What Is Return On Capital Employed (ROCE)?

Just to clarify if you're unsure, ROCE is a metric for evaluating how much pre-tax income (in percentage terms) a company earns on the capital invested in its business. The formula for this calculation on Thule Group is:

Return on Capital Employed = Earnings Before Interest and Tax (EBIT) ÷ (Total Assets - Current Liabilities)

0.13 = kr1.4b ÷ (kr12b - kr1.6b) (Based on the trailing twelve months to March 2023).

So, Thule Group has an ROCE of 13%. By itself that's a normal return on capital and it's in line with the industry's average returns of 13%.

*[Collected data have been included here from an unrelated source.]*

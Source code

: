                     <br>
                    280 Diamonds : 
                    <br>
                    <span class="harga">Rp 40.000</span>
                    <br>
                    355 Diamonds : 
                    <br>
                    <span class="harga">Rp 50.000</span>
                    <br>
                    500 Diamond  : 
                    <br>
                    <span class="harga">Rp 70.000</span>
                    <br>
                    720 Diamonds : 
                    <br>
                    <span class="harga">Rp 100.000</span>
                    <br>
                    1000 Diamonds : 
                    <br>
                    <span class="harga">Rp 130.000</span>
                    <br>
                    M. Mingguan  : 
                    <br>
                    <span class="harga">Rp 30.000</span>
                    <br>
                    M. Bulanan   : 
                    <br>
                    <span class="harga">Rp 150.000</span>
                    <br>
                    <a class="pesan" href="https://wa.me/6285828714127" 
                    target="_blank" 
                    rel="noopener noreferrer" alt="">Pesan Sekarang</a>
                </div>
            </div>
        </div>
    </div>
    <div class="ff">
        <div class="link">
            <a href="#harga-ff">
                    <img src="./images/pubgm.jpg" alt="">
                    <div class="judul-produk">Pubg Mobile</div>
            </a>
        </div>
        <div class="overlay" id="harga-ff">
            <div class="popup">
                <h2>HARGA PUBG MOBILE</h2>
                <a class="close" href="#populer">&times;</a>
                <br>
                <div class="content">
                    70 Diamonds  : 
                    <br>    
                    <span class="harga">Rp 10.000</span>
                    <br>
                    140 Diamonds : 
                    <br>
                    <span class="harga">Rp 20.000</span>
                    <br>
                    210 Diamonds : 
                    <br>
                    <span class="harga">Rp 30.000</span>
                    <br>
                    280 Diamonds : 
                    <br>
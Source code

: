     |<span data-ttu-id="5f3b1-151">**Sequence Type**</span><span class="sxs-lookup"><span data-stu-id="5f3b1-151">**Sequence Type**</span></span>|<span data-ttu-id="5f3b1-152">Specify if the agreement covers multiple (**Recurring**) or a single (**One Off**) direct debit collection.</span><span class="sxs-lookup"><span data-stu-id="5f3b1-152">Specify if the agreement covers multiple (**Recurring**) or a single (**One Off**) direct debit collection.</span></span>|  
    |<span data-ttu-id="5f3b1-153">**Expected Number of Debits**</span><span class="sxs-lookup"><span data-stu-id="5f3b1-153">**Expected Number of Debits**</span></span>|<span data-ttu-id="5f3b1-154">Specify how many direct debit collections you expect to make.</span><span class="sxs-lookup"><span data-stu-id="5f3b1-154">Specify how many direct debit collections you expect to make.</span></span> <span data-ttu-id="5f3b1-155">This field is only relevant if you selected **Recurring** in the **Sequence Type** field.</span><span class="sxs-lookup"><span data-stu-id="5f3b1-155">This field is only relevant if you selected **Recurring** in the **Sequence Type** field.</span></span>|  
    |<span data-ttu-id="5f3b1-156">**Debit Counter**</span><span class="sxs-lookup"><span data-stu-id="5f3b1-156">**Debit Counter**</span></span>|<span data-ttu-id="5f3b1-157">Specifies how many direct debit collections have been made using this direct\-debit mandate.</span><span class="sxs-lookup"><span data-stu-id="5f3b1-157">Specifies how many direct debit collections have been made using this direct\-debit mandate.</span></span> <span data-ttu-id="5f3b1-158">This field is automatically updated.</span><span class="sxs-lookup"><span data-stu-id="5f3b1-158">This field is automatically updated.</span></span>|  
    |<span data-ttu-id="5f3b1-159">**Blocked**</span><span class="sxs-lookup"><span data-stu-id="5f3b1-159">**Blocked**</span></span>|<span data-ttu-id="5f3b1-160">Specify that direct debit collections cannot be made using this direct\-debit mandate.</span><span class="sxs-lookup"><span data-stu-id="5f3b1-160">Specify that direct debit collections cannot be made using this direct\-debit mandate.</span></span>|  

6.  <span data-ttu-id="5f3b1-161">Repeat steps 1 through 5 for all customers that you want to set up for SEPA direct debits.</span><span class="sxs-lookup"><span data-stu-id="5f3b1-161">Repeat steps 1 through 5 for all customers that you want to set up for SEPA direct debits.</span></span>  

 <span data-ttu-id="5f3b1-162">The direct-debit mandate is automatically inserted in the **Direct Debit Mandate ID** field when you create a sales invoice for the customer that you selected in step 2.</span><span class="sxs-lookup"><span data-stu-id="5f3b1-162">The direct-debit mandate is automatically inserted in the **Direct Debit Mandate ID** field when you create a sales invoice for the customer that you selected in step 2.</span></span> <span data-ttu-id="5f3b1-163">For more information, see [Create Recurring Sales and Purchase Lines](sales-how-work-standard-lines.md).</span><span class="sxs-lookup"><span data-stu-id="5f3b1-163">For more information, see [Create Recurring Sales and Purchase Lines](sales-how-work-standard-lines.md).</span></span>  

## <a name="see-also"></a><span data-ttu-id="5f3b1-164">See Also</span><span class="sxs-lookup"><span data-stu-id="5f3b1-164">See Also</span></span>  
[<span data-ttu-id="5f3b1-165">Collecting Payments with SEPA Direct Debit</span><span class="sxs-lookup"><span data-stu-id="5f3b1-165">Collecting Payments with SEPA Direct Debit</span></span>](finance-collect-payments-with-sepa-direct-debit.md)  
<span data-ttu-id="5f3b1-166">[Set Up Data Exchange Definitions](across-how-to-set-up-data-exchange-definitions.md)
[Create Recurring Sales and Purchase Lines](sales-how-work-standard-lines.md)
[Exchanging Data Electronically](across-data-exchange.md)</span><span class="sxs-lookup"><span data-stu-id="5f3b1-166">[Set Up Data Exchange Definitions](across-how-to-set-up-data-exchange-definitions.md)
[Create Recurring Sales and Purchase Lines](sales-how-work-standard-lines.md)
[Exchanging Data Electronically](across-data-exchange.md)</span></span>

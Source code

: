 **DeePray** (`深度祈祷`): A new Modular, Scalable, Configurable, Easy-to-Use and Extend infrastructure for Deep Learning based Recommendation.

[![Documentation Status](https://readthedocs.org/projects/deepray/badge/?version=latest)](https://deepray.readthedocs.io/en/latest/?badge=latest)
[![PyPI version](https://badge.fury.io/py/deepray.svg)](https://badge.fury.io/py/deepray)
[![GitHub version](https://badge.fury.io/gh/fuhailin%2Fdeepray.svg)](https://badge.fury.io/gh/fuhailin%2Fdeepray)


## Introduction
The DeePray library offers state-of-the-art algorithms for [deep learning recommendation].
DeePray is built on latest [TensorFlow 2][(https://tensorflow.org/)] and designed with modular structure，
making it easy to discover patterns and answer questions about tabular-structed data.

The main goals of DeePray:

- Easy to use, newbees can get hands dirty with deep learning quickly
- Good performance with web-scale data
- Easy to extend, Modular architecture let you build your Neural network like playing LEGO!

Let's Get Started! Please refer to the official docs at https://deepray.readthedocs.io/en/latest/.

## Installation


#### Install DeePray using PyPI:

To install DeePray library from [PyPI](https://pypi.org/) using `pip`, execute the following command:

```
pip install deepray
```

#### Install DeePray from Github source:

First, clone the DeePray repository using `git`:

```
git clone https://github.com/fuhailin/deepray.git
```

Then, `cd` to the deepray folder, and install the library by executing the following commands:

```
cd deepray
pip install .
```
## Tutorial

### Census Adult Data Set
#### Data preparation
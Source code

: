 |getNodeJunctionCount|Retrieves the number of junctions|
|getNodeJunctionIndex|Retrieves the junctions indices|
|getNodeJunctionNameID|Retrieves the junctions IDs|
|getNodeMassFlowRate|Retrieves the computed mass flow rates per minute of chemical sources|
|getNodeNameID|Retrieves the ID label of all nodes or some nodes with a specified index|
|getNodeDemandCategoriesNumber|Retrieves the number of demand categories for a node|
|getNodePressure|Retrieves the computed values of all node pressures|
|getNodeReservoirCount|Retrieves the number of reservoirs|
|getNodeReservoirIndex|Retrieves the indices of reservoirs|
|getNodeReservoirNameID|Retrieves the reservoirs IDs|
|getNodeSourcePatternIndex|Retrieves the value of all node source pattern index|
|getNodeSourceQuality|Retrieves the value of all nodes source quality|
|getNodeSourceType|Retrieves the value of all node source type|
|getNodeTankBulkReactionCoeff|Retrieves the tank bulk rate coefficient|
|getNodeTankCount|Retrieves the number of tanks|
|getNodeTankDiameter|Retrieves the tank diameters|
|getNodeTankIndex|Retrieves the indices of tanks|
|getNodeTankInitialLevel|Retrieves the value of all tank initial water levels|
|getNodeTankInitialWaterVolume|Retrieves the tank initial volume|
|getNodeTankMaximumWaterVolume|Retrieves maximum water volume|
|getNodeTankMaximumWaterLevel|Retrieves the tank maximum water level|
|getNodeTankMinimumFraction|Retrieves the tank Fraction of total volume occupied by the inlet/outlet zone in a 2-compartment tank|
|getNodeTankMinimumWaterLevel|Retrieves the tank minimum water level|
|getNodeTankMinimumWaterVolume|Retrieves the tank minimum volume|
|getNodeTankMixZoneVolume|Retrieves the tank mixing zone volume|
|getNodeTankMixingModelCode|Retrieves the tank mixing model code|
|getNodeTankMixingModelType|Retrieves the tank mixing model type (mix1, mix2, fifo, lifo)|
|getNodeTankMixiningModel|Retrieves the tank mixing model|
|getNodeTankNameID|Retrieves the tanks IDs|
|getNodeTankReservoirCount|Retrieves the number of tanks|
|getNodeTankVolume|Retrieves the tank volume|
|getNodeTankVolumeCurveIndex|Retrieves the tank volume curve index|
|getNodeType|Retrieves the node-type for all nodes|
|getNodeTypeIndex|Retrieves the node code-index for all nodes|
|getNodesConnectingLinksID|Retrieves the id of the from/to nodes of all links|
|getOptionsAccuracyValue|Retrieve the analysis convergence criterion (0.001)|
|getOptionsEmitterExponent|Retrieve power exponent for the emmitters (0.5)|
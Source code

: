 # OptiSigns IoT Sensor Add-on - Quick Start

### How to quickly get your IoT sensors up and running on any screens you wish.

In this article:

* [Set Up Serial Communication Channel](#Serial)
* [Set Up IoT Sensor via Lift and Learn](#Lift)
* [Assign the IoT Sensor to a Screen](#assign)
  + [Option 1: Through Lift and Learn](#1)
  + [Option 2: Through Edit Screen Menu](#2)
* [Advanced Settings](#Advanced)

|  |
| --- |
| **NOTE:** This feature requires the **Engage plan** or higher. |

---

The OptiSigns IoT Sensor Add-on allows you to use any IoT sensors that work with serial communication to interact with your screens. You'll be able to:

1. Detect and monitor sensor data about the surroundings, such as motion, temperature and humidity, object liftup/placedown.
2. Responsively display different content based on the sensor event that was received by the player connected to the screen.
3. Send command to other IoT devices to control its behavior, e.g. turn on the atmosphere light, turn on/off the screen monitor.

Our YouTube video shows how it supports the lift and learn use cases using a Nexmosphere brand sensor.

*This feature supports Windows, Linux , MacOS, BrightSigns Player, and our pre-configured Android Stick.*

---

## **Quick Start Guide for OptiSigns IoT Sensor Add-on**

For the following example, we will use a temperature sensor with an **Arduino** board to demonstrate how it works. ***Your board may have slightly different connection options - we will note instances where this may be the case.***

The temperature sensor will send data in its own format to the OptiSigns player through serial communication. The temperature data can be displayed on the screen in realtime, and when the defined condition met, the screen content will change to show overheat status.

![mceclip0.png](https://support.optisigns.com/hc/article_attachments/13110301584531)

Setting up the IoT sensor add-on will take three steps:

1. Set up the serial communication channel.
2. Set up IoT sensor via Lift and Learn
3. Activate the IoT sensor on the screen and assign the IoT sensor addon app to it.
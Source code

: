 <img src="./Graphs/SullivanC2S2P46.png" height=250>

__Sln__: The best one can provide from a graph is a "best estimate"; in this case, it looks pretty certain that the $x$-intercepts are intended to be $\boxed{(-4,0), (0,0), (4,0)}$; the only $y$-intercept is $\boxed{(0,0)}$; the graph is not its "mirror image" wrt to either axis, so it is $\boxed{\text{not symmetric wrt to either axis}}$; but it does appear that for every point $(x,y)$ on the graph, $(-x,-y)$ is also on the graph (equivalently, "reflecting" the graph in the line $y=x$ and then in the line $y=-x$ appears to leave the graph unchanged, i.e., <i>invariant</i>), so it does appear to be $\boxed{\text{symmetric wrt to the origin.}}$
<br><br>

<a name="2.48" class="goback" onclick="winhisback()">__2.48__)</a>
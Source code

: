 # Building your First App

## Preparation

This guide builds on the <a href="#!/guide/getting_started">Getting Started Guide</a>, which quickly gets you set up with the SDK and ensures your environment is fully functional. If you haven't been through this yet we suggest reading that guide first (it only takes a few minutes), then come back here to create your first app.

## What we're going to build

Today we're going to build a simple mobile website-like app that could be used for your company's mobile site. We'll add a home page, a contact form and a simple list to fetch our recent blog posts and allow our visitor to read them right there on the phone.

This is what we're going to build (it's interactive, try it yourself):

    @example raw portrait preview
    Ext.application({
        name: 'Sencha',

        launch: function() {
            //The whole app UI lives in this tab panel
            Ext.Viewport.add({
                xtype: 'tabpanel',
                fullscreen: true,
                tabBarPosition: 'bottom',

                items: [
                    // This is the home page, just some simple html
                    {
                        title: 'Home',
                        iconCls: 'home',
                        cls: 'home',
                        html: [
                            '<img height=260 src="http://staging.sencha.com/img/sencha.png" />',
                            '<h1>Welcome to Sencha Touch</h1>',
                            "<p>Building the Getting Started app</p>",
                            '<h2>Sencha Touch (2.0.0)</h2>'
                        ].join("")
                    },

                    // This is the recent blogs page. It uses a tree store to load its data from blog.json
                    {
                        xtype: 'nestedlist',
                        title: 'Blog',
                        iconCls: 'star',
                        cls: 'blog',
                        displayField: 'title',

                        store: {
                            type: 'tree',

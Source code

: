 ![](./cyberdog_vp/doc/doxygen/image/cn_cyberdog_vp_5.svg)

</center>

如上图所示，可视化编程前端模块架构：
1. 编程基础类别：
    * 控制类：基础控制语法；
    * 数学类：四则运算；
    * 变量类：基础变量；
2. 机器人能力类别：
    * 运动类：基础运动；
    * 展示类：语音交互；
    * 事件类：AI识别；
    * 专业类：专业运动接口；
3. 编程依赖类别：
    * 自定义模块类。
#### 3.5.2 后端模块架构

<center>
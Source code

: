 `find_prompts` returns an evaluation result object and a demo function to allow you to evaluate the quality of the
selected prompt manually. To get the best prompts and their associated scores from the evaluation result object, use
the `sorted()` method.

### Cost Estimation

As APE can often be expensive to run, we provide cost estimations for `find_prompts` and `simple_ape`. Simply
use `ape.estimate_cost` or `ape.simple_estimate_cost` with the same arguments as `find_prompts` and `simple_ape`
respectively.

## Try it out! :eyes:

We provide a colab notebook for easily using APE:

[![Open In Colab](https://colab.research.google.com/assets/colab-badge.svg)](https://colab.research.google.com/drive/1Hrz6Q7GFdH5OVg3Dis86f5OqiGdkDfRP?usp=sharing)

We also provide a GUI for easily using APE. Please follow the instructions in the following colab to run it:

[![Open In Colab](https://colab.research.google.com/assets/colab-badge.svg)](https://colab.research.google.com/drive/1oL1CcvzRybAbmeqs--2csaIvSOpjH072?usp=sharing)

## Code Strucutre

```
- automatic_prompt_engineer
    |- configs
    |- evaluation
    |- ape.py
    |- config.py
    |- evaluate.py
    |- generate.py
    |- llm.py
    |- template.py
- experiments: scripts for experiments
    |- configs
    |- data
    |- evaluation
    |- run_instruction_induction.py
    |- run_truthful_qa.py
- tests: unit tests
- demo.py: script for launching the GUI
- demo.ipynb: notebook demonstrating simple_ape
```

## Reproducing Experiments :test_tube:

See our latest analysis for Thule Group

roce
OM:THULE Return on Capital Employed May 31st 2023

Above you can see how the current ROCE for Thule Group compares to its prior returns on capital, but there's only so much you can tell from the past. If you'd like, you can check out the forecasts from the analysts covering Thule Group here for free.

What Does the ROCE Trend For Thule Group Tell Us?

While the returns on capital are good, they haven't moved much. Over the past five years, ROCE has remained relatively flat at around 13% and the business has deployed 57% more capital into its operations. 13% is a pretty standard return, and it provides some comfort knowing that Thule Group has consistently earned this amount. Stable returns in this ballpark can be unexciting, but if they can be maintained over the long run, they often provide nice rewards to shareholders.

The Bottom Line On Thule Group's ROCE

In the end, Thule Group has proven its ability to adequately reinvest capital at good rates of return. And the stock has followed suit returning a meaningful 49% to shareholders over the last five years. So while investors seem to be recognizing these promising trends, we still believe the stock deserves further research.

If you'd like to know more about Thule Group, we've spotted 3 warning signs, and 1 of them makes us a bit uncomfortable.

For those who like to invest in solid companies, check out this free list of companies with solid balance sheets and high returns on equity.

Valuation is complex, but we're here to simplify it.

Discover if Thule Group might be undervalued or overvalued with our detailed analysis, featuring fair value estimates, potential risks, dividends, insider trades, and its financial condition.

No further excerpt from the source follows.